Directions for this task: The lines to copy are those holding the string "bash" in the entries below.

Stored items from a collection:
━━━━━━━━━━━━━━━━━━━━

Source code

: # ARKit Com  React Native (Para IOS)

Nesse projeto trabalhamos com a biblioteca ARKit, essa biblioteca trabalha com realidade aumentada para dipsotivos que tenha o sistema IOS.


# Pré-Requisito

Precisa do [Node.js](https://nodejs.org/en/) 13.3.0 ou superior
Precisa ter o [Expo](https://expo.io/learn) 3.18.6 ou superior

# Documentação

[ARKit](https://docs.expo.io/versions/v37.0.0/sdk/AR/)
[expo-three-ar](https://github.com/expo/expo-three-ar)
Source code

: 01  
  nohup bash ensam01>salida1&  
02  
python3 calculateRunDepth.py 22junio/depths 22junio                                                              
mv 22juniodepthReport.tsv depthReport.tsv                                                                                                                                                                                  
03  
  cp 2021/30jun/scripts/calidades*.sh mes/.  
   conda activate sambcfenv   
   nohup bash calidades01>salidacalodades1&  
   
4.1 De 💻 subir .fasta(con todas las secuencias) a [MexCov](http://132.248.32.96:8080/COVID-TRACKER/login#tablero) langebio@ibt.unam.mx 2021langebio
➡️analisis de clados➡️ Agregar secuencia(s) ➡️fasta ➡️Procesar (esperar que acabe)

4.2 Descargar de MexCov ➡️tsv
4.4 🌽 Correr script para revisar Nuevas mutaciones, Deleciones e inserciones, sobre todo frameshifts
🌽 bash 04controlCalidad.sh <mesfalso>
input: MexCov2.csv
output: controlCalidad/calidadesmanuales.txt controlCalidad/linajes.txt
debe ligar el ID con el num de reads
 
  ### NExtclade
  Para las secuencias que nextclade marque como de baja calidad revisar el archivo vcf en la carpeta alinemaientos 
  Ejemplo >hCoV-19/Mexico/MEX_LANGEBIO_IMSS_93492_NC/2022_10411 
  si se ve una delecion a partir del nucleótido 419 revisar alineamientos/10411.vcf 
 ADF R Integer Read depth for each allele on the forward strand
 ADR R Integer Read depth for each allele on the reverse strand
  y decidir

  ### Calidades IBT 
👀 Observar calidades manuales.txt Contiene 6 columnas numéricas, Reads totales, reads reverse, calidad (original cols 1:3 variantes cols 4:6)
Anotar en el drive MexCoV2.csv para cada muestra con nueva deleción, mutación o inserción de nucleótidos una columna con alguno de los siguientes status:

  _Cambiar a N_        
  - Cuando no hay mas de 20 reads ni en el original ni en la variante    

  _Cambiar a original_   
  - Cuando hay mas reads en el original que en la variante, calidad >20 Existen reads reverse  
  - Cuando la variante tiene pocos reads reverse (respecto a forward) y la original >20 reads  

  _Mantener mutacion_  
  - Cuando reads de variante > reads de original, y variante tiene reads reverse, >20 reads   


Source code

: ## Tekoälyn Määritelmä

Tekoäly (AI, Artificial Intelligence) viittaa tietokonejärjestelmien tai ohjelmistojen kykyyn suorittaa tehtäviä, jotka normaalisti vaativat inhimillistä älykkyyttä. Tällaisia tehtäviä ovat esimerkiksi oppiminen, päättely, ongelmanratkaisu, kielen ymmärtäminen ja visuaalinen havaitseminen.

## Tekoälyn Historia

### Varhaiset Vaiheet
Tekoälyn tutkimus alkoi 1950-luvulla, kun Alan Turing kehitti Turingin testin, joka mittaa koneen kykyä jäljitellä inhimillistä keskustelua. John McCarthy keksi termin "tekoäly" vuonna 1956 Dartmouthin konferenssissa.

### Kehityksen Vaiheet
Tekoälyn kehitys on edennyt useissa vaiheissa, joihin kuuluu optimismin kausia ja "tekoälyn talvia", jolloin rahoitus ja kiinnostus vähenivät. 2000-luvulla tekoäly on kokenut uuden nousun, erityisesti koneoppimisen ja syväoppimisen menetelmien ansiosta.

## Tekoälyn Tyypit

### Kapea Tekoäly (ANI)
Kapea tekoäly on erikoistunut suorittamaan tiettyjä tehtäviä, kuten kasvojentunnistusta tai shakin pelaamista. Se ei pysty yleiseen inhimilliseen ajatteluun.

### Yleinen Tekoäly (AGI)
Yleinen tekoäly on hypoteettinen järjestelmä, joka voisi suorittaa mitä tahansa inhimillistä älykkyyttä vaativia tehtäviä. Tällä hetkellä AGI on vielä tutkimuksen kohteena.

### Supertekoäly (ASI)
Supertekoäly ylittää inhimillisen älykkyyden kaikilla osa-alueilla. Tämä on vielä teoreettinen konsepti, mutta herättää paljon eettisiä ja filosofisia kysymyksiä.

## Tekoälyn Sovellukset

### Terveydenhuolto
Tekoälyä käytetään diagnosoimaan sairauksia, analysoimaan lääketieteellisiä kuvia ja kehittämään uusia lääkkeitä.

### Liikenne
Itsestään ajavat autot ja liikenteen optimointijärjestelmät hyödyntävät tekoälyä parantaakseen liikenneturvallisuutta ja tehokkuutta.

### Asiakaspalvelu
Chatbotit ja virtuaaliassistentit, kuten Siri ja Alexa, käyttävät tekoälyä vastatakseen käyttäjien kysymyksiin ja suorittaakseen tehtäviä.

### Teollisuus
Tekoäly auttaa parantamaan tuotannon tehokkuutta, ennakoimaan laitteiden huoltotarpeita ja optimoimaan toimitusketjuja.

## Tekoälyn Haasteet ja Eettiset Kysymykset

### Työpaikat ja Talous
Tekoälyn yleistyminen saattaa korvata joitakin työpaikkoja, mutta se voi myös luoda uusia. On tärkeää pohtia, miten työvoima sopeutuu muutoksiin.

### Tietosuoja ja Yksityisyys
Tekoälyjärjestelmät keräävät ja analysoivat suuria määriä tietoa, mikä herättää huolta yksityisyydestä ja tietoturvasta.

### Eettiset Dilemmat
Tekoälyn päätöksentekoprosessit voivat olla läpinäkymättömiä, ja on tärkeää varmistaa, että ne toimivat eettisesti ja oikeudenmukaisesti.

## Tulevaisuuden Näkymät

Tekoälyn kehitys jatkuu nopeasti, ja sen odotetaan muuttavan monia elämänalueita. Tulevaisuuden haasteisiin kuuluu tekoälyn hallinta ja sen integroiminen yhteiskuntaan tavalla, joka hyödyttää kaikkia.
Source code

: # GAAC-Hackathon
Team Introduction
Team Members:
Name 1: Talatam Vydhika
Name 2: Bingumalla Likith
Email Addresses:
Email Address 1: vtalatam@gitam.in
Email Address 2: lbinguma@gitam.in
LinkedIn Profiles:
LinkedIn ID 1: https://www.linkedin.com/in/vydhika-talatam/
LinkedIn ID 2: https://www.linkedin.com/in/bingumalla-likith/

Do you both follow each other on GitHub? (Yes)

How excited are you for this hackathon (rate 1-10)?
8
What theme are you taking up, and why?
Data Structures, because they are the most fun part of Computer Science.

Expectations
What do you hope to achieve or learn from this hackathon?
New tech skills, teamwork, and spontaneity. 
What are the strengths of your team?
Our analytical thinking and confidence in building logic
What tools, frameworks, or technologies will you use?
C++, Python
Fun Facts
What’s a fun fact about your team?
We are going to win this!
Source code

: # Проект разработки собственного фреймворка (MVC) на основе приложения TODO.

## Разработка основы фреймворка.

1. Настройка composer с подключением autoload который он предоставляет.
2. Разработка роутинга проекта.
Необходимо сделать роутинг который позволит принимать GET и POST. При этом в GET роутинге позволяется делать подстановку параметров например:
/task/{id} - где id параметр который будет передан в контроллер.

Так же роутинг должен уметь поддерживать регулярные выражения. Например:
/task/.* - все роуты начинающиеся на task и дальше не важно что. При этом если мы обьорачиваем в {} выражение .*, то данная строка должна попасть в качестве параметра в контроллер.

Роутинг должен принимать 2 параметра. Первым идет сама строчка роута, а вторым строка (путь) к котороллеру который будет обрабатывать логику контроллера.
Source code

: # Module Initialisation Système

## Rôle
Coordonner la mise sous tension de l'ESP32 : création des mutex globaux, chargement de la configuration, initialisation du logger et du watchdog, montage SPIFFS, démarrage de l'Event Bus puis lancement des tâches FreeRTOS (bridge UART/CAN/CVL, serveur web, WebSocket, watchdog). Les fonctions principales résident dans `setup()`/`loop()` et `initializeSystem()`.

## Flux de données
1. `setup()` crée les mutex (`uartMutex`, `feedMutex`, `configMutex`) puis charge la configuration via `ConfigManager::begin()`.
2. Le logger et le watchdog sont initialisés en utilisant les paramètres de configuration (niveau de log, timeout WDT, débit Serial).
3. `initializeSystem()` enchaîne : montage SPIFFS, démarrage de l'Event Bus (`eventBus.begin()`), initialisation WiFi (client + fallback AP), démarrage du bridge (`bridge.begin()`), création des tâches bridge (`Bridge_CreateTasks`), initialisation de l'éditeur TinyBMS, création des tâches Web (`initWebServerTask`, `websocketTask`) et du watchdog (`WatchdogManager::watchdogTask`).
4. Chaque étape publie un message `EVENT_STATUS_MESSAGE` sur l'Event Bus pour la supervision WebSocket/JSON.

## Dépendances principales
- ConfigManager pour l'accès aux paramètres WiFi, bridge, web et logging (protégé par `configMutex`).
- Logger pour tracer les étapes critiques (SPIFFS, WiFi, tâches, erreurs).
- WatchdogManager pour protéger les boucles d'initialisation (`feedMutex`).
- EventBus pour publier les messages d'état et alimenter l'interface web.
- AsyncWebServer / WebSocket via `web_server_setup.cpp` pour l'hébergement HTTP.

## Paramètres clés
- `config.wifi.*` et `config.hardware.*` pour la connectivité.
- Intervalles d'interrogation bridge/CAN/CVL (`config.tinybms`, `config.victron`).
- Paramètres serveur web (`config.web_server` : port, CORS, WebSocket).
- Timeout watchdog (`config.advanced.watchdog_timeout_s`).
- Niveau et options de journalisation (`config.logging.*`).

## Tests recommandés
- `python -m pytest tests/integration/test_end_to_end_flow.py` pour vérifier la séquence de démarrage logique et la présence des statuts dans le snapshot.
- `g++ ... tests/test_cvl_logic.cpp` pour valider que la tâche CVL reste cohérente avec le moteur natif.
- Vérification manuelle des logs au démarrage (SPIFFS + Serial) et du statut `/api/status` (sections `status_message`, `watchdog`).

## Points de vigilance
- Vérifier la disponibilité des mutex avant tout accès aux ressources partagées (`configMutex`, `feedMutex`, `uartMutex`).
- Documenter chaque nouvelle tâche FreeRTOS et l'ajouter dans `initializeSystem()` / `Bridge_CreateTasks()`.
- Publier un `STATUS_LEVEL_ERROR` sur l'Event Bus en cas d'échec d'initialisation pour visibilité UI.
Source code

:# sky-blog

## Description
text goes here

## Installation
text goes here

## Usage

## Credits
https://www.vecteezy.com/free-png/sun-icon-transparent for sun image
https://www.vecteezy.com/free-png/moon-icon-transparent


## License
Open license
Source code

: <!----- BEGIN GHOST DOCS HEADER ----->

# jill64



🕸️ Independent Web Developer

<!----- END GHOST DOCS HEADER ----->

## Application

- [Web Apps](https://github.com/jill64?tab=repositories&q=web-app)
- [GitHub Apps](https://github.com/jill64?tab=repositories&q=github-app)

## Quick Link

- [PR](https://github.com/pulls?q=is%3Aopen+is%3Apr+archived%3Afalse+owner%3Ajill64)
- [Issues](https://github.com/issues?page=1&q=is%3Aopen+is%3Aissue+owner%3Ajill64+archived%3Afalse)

━━━━━━━━━━━━━━━━━━━━

Solution to this task:
  nohup bash ensam01>salida1&  
   nohup bash calidades01>salidacalodades1&  
🌽 bash 04controlCalidad.sh <mesfalso>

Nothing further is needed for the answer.